I’m reading everyone’s reckons on Jacinda becoming Deputy and I think there are two main things most seem to be missing in their analysis.
1: Why Jacinda is popular
Some on the Left and in the media feel that Jacinda is underwhelming in some way. That intellectually she isn’t hard enough, in the House not combative enough and everyone always asks ‘yeah but what has she done’.
This is a very narrow narrative, and I think it’s written by mainly older pundits. Like Rachel Smalley whose latest thoughts on this issue, seems to weirdly go down a rabbit hole and stay there confusedly scratching in a wall. Actually, as a side note, this is like the second weird column she’s written recently. Remember that one about the Indian students who had been mistreated? Didn’t that like go way off where you thought it was going? Like you’re feeling after the next few paragraphs that as the reader you need to step in and say, ‘Whoa Rach, they’re on the ground and not moving now mate and you’re still kicking them in the head. Steady eddy. Maybe now would be a good time to stop?’
Let’s hope all is well with Rachel, because we all have bad columns.
I mention Rachel’s age because it’s relevant.
I think that what Jacinda represents is a generation and cultural shift from Gen Xers and Boomers.
Jacinda is the first political representation of Gen Y. The thing that makes her so unique is her total lack of Ego. She is conscientious to a fault, she’s part of a Generation that was taught empathy and compassion and consideration for others and recycling.
Always with the bloody recycling.
Put bluntly.
Baby Boomers – “Me, me, me”.
Gen Xers – “Why me, why me, why me”.
Gen Y – “Why you, why I, Why us”.
She’s part of a kinder Generation taught and brought up in a culture that was desperate to be inclusive of others and that ignoring inclusivity was the greatest sin.
This is why she is so widely popular. She brings with, she doesn’t talk down to, she is all about getting agreement to move forward because that was how decision making was being taught in our education system.
Jacinda is a product of her generation, and because most of the pundits are older than her, they judge her by their own generations combativeness and cynicism.
Which is why they don’t get her.
I think her skills to quietly bring together and find unoffencive ways to work alongside each other for a common good came incredibly early for Jacinda.
In 2008, Jacinda was the President of the International Union of Socialist Youth.

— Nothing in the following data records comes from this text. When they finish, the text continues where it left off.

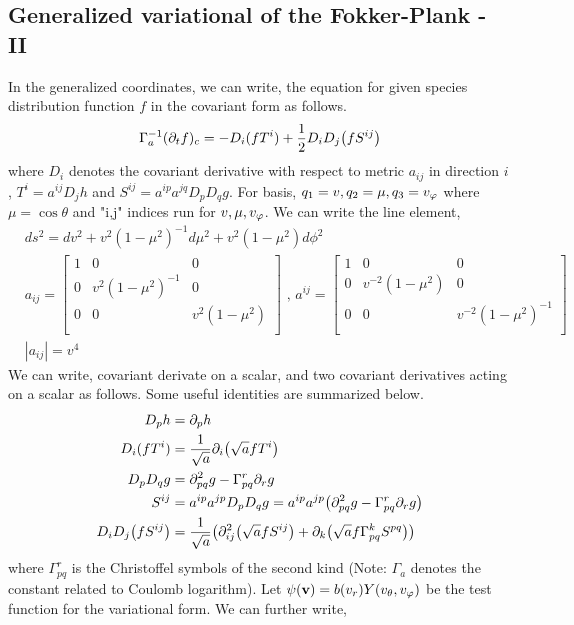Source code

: \documentclass{article}[draft]
\begin{document}
\subsection*{Generalized variational of the Fokker-Plank - II}
In the generalized coordinates, we can write, the equation for given species distribution function $f$ in the covariant form as follows.
\begin{align*}
	\Gamma_a ^{-1} (\partial_t f)_{c} = -D_i (f {T}^{i} ) + \frac{1}{2} D_{i}D_{j}\of{f {S}^{ij}} 
\end{align*} where $D_{i}$ denotes the covariant derivative with respect to metric $a_{ij}$ in direction $i$, ${T}^{i} = a^{ij} D_j h$ and $S^{ij} = a^{ip} a^{j q} D_{p}D_{q}g$. 
For basis, $q_1 = v, q_2 = \mu, q_3 = v_{\varphi}$ where $\mu=\cos\theta$ and "i,j" indices run for $v, \mu, v_{\varphi}$. We can write the line element, 
\begin{align*}
	&ds^2   = dv^2 + v^2(1-\mu^2)^{-1} d\mu^2 + v^2(1-\mu^2) d\phi^2 \\
	&a_{ij}=\begin{bmatrix}
		1 & 0 & 0\\
		0 & v^2(1-\mu^2)^{-1} & 0\\
		0 & 0 & v^2(1-\mu^2)\\			
	\end{bmatrix} \text{ , } a^{ij} = \begin{bmatrix}
		1 & 0 & 0\\
		0 & v^{-2}(1-\mu^2) & 0\\
		0 & 0 & v^{-2}(1-\mu^2)^{-1}\\			
	\end{bmatrix}\\
	&|a_{ij}| = v^4
\end{align*} We can write, covariant derivate on a scalar, and two covariant derivatives acting on a scalar as follows.
Some useful identities are summarized below. 
\begin{align*}
	D_p h 	&  = \partial_p h \\
	D_i(f T^i) &= \frac{1}{\sqrt{a}} \partial_i \of{\sqrt{a} f T^i}\\
	D_p D_q g &= \partial^2_{pq} g - \Gamma^r_{pq} \partial_r g\\
	S^{ij}    &= a^{ip} a^{jp} D_p D_q g = a^{ip} a^{jp} \of{\partial^2_{pq} g - \Gamma^r_{pq} \partial_r g}\\
	D_i D_j \of{f S^{ij}} &= \frac{1}{\sqrt{a}} \of {\partial^2_{ij} \of{\sqrt{a} f S^{ij}} + \partial_k \of{\sqrt{a} f \Gamma^{k}_{pq} S^{pq} }}
\end{align*} where $\Gamma^r_{pq}$ is the Christoffel symbols of the second kind (Note: $\Gamma_a$ denotes the constant related to Coulomb logarithm). Let $\psi\of{\vect{v}} = b\of{v_r} Y\of{\vtheta, \vphi}$ be the test function for the variational form. We can further write, 
\end{document}
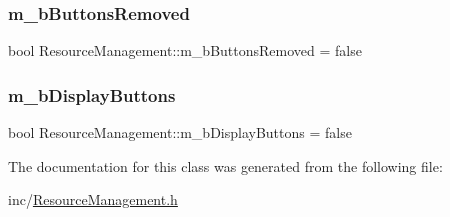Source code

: \subsubsection{\texorpdfstring{m\+\_\+b\+Buttons\+Removed}{m\_bButtonsRemoved}}
{\footnotesize\ttfamily bool Resource\+Management\+::m\+\_\+b\+Buttons\+Removed = false}

\mbox{\label{class_resource_management_a44e194185578f2b0c63bea0e0a444b57}} 
\subsubsection{\texorpdfstring{m\+\_\+b\+Display\+Buttons}{m\_bDisplayButtons}}
{\footnotesize\ttfamily bool Resource\+Management\+::m\+\_\+b\+Display\+Buttons = false}



The documentation for this class was generated from the following file\+:\begin{DoxyCompactItemize}
\item 
inc/\mbox{\hyperlink{_resource_management_8h}{Resource\+Management.\+h}}\end{DoxyCompactItemize}

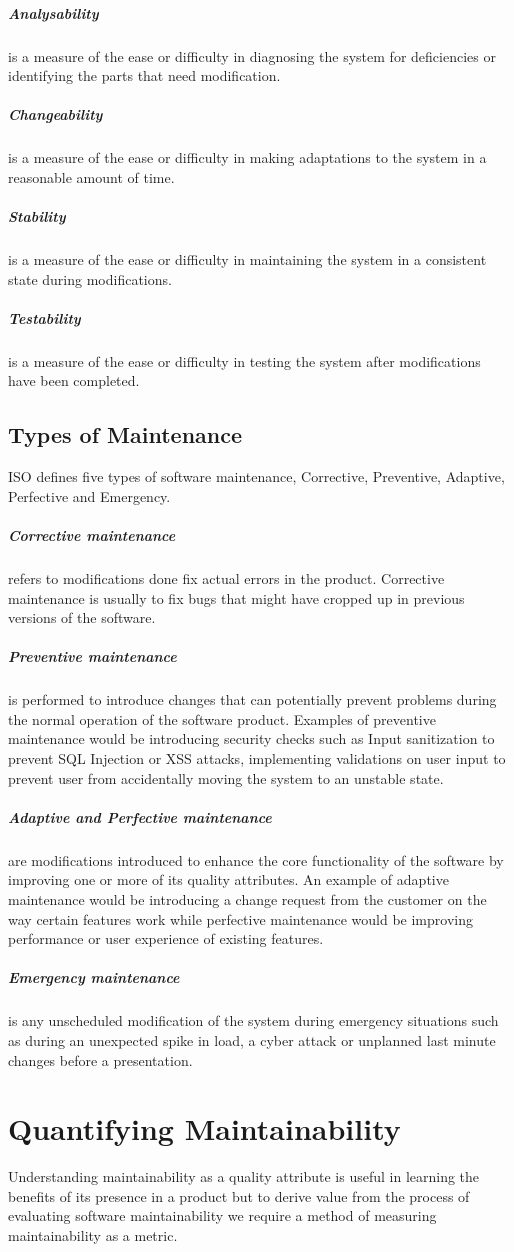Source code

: \documentclass[15pt]{article}
\begin{document}
\subparagraph{Analysability} is a measure of the ease or difficulty in diagnosing the system for deficiencies or identifying the parts that need modification.

\subparagraph{Changeability} is a measure of the ease or difficulty in making adaptations to the system in a reasonable amount of time.

\subparagraph{Stability} is a measure of the ease or difficulty in maintaining the system in a consistent state during modifications.

\subparagraph{Testability} is a measure of the ease or difficulty in testing the system after modifications have been completed.

\subsection{Types of Maintenance}
ISO defines five types of software maintenance, Corrective, Preventive, Adaptive, Perfective and Emergency. \\

\subparagraph{Corrective maintenance} refers to modifications done fix actual errors in the product. Corrective maintenance is usually to fix bugs that might have cropped up in previous versions of the software. 

\subparagraph{Preventive maintenance} is performed to introduce changes that can potentially prevent problems during the normal operation of the software product. Examples of preventive maintenance would be introducing security checks such as Input sanitization to prevent SQL Injection or XSS attacks, implementing validations on user input to prevent user from accidentally moving the system to an unstable state. 

\subparagraph{Adaptive and Perfective maintenance} are modifications introduced to enhance the core functionality of the software by improving one or more of its quality attributes. An example of adaptive maintenance would be introducing a change request from the customer on the way certain features work while perfective maintenance would be improving performance or user experience of existing features.

\subparagraph{Emergency maintenance} is any unscheduled modification of the system during emergency situations such as during an unexpected spike in load, a cyber attack or unplanned last minute changes before a presentation.

\section{Quantifying Maintainability}
Understanding maintainability as a quality attribute is useful in learning the benefits of its presence in a product but to derive value from the process of evaluating software maintainability we require a method of measuring maintainability as a metric.
\end{document}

Can you imagine the idealogical schisms in the bloody International Union of Socialist Youths? It would be like the NZ Twittersphere on Meth and Marx. Half of them would be denouncing the other half for arguments no one could remember while fringe groups were posting pipe bombs to class traitors.
I think growing up in a generation that prized inclusivity, such a position would demand skills that needed to be implemented from day one. Finding ways to get things done without shouting would have been a skill any successful President of the International Union of Socialist Youth would require.
Jacinda as a Gen Y brings a totally different skill set to the table and her popularity has to do with her reflecting those values on inclusivity.
Suggesting it has to do with her looks is just the most ridiculously shallow reading of her as a person.
2: Why she became Deputy
Like I said, Jacinda doesn’t have an ego, so she never sought Deputy as a power grab, it was genuinely thrust upon her by the party because they want what she represents on the Front bench.
And because.
The Right wing faction of the Labour Party have been liquidised.
Since Little became Leader, the right wing of Labour, those who agreed with the free market reforms, those who stood by and allowed Helen Clark to do nothing about the Ruth Richardson beneficiary cuts and those who were too frightened to reawaken the sleeping dogs of the 1980s betrayal have all been quietly moved along or left without any choices but total obedience.
This is the biggest idealogical shift of power within the Labour Party since Rodger Douglas. The sidelining of the right means that there is no internal opposition to some genuinely left wing policy.
When ‘gaggle of gays’ Damien O’Connor is currently arguing for NZ to grow raw cannabis for medicinal use, you appreciate just how far removed Labour’s old social conservatives have also come.
The proof to this reckon will be Labour’s election policy platform.
Little has huge power and sway inside the Party right now, he has eliminated any faction that challenges him and he has their solidarity. He will never have a better chance to show NZ that Government can behave in a very different way to the one we’ve had over the last 9 years.
He will have no excuses to not put everything on the field for September.